In present study, three QTL were colocalized with the GST orthologous genes on chromosomes 1, 2 and 4. The significant QTL (qtl2.62771164) on chromosome 2 was close to gene (Sobic.002G231600, 62.30 Mb) encoding the BZ2 ortholog in maize (Zhao and Dixon 2010). The other two genes (Sobic.001G328500 and Sobic.004G230000) encoded putative GST orthologs of AT5G41220 in Arabidopsis (Wagner et al. 2002). In addition, the QTL (qtl8.60826776) on chromosome 8 was at the vicinity of the gene (Sobic.008G171600, 60.54 Mb), which encodes an orthologous of the Arabidopsis MATE transporter TT12, controlling proanthocyanidins transport to the vacuole (Marinova et al. 2007). Two previous sorghum GWAS identified QTL related to tannin content and grain color that were close to the gene (Sobic.004G230000) in our research (Guindo et al. 2019; Rhodes et al. 2014). These reports lend additional support that the above loci are possible candidates for S gene.

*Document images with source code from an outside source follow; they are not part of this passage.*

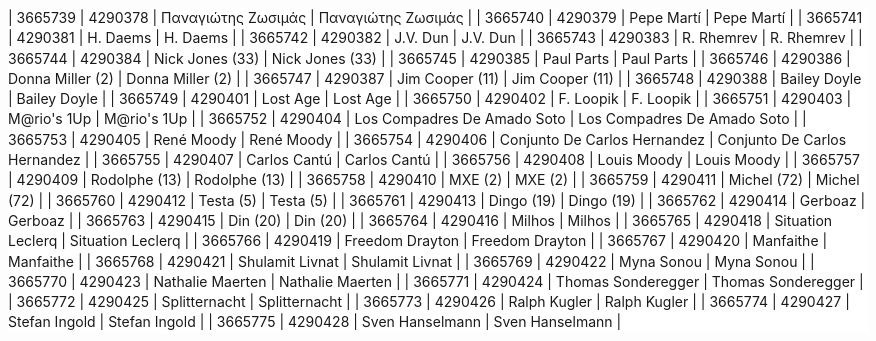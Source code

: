 | 3665739 | 4290378 | Παναγιώτης Ζωσιμάς | Παναγιώτης Ζωσιμάς |
| 3665740 | 4290379 | Pepe Martí | Pepe Martí |
| 3665741 | 4290381 | H. Daems | H. Daems |
| 3665742 | 4290382 | J.V. Dun | J.V. Dun |
| 3665743 | 4290383 | R. Rhemrev | R. Rhemrev |
| 3665744 | 4290384 | Nick Jones (33) | Nick Jones (33) |
| 3665745 | 4290385 | Paul Parts | Paul Parts |
| 3665746 | 4290386 | Donna Miller (2) | Donna Miller (2) |
| 3665747 | 4290387 | Jim Cooper (11) | Jim Cooper (11) |
| 3665748 | 4290388 | Bailey Doyle | Bailey Doyle |
| 3665749 | 4290401 | Lost Age | Lost Age |
| 3665750 | 4290402 | F. Loopik | F. Loopik |
| 3665751 | 4290403 | M@rio's 1Up | M@rio's 1Up |
| 3665752 | 4290404 | Los Compadres De Amado Soto | Los Compadres De Amado Soto |
| 3665753 | 4290405 | René Moody | René Moody |
| 3665754 | 4290406 | Conjunto De Carlos Hernandez | Conjunto De Carlos Hernandez |
| 3665755 | 4290407 | Carlos Cantú | Carlos Cantú |
| 3665756 | 4290408 | Louis Moody | Louis Moody |
| 3665757 | 4290409 | Rodolphe (13) | Rodolphe (13) |
| 3665758 | 4290410 | MXE (2) | MXE (2) |
| 3665759 | 4290411 | Michel (72) | Michel (72) |
| 3665760 | 4290412 | Testa (5) | Testa (5) |
| 3665761 | 4290413 | Dingo (19) | Dingo (19) |
| 3665762 | 4290414 | Gerboaz | Gerboaz |
| 3665763 | 4290415 | Din (20) | Din (20) |
| 3665764 | 4290416 | Milhos | Milhos |
| 3665765 | 4290418 | Situation Leclerq | Situation Leclerq |
| 3665766 | 4290419 | Freedom Drayton | Freedom Drayton |
| 3665767 | 4290420 | Manfaithe | Manfaithe |
| 3665768 | 4290421 | Shulamit Livnat | Shulamit Livnat |
| 3665769 | 4290422 | Myna Sonou | Myna Sonou |
| 3665770 | 4290423 | Nathalie Maerten | Nathalie Maerten |
| 3665771 | 4290424 | Thomas Sonderegger | Thomas Sonderegger |
| 3665772 | 4290425 | Splitternacht | Splitternacht |
| 3665773 | 4290426 | Ralph Kugler | Ralph Kugler |
| 3665774 | 4290427 | Stefan Ingold | Stefan Ingold |
| 3665775 | 4290428 | Sven Hanselmann | Sven Hanselmann |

In present study, we identified several potential candidate genes for tannin biosynthesis in sorghum. Accordingly, a targeted biparental mapping population may be more efficient to precisely identify the causal alleles. Subsequently, sequence analysis and expression analysis of these candidate genes are required to identify the causal polymorphisms and lay the foundation for the application of tannin genetic variation in crop improvement.

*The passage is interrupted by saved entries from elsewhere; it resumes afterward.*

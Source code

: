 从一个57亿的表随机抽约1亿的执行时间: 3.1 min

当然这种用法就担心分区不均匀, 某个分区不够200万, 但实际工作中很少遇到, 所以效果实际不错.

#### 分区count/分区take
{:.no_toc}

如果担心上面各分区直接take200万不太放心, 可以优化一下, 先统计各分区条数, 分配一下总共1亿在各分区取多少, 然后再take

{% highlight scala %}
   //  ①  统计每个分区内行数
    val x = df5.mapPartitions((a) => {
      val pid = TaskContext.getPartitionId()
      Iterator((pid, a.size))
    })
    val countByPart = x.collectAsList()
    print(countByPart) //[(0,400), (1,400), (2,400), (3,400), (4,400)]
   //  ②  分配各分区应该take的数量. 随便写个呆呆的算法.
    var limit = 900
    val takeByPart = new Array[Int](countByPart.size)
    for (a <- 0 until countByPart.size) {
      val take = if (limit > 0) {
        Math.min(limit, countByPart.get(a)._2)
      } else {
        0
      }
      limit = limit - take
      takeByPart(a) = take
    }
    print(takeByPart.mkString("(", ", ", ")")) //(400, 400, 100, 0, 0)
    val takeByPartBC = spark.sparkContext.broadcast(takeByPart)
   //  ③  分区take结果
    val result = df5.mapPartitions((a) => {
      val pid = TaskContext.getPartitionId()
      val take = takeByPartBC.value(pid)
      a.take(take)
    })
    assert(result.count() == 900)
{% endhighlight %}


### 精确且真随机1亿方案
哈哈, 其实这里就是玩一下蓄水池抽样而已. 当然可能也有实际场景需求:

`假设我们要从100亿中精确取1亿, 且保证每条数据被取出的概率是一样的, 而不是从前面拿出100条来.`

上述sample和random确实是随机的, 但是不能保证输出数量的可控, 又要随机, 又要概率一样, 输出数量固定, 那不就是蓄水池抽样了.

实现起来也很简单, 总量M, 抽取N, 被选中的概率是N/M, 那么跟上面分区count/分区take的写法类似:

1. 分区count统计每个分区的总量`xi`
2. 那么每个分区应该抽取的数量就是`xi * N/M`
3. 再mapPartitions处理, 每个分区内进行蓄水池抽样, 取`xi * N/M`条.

In summary, population structure analysis revealed that 242 Chinese sorghum accessions clustered into northern and southern subgroups based on their origin. Phenotypic survey showed that the correlation between tannin content and pericarp color was low, and tannin sorghum had better adaptability to the agroecology of southern China. GWAS identified 73 QTL for pericarp color, mesocarp color, testa pigment and tannin content, of which 47 might be novel QTL. Many important QTL were colocalized with orthologous of flavonoid pathway genes from other plants, of which several possible candidate genes were proposed as regulator, structural, and transporter genes for tannin biosynthesis in sorghum. Our results provided guidance for breeding sorghum suitable brewing Chinese liquors.